TASK TO CARRY OUT | "the highest indexed active MOs." appears in one line; retype that line and all lines following it through the end of the records, with nothing left out or added.

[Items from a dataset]
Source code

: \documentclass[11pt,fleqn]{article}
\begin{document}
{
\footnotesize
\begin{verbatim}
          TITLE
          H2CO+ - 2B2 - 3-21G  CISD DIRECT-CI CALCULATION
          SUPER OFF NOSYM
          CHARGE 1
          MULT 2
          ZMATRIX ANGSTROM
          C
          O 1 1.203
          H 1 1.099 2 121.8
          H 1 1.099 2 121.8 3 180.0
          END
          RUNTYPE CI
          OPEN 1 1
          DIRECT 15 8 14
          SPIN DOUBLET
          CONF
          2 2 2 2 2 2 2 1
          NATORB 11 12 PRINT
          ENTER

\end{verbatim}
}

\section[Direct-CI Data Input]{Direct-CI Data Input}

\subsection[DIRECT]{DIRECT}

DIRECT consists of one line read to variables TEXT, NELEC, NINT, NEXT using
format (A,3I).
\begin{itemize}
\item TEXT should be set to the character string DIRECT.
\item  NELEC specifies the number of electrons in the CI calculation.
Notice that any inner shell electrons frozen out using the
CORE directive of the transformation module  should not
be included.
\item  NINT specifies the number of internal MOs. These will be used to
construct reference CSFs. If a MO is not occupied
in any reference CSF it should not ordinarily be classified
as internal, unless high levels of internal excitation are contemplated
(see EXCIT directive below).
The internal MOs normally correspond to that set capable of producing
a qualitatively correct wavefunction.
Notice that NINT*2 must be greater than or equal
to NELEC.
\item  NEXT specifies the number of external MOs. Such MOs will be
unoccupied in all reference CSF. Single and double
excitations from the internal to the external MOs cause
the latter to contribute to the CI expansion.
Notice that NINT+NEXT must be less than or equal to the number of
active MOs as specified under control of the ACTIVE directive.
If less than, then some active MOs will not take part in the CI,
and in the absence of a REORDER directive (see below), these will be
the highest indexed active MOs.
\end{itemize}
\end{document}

RESULT |
the highest indexed active MOs.
\end{itemize}
\end{document}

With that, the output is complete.